* **WORK REQUIRED**: Return exactly the lines below, starting with the one that has "this notation is" and going on through the one that has "that the software".

Plain-text document sources:
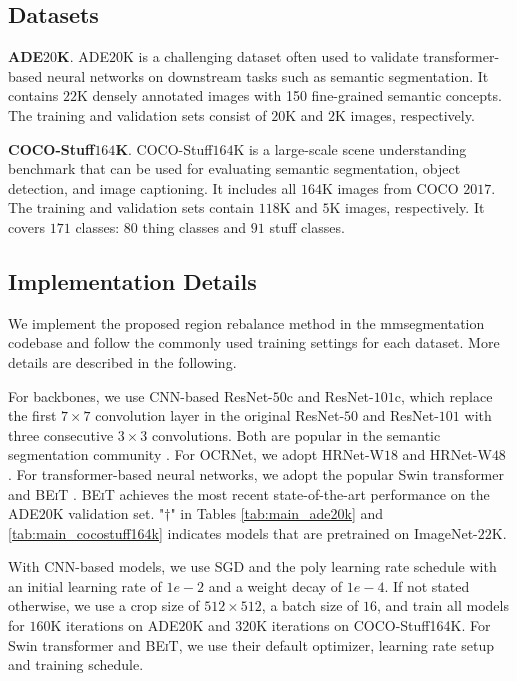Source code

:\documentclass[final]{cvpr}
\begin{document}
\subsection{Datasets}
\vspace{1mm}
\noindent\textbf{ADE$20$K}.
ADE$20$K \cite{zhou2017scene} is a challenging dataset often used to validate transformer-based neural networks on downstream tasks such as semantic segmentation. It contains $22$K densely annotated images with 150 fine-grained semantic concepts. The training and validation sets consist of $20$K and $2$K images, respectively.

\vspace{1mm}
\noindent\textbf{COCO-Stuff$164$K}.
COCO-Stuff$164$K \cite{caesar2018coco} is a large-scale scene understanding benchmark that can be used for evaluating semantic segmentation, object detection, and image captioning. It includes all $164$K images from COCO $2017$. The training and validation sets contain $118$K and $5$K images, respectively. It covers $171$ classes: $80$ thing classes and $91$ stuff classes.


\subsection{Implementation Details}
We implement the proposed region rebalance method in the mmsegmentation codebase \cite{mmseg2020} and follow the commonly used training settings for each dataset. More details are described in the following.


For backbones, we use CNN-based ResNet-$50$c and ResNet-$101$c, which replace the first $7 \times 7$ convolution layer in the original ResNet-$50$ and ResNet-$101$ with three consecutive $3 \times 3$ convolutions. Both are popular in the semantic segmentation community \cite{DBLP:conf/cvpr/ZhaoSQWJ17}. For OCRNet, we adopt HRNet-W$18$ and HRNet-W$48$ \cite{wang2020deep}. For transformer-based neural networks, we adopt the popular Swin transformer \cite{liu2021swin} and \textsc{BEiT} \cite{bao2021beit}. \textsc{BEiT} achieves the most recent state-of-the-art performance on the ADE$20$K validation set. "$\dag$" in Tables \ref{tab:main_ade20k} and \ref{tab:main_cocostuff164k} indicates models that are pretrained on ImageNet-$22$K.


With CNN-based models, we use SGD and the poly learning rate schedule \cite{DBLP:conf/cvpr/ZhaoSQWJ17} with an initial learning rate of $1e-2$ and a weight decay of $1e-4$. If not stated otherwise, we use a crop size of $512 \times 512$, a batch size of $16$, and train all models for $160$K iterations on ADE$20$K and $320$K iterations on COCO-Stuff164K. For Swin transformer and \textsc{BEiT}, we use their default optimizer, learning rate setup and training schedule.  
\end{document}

---

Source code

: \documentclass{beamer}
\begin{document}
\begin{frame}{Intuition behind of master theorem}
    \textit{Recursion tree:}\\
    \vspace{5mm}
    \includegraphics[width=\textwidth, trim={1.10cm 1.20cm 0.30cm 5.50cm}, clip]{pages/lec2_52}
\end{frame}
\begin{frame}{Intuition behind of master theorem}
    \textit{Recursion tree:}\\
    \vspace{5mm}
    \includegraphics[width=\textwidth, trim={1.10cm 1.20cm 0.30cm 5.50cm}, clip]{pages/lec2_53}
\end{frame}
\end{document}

---

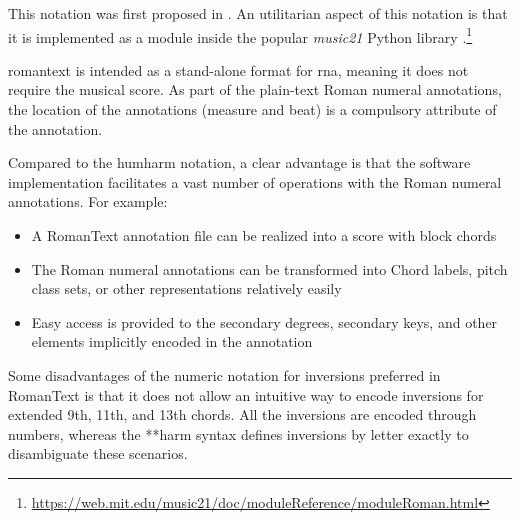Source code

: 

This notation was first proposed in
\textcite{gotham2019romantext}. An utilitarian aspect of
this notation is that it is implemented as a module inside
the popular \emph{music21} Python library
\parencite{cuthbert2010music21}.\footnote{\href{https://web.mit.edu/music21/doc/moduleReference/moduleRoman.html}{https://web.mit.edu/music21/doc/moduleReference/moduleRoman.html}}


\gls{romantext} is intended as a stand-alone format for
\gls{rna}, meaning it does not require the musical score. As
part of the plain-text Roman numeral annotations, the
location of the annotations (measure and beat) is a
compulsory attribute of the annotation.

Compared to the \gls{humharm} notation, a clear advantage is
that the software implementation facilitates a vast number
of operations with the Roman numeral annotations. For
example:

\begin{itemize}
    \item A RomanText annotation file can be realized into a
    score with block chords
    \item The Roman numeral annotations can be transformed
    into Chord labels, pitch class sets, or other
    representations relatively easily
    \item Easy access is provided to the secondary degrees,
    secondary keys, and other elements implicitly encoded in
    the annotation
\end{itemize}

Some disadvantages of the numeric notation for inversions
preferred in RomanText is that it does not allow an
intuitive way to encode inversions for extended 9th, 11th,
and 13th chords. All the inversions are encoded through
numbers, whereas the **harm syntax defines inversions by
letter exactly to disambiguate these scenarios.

* **SOLUTION**:
this notation is that it is implemented as a module inside
the popular \emph{music21} Python library
\parencite{cuthbert2010music21}.\footnote{\href{https://web.mit.edu/music21/doc/moduleReference/moduleRoman.html}{https://web.mit.edu/music21/doc/moduleReference/moduleRoman.html}}


\gls{romantext} is intended as a stand-alone format for
\gls{rna}, meaning it does not require the musical score. As
part of the plain-text Roman numeral annotations, the
location of the annotations (measure and beat) is a
compulsory attribute of the annotation.

Compared to the \gls{humharm} notation, a clear advantage is
that the software implementation facilitates a vast number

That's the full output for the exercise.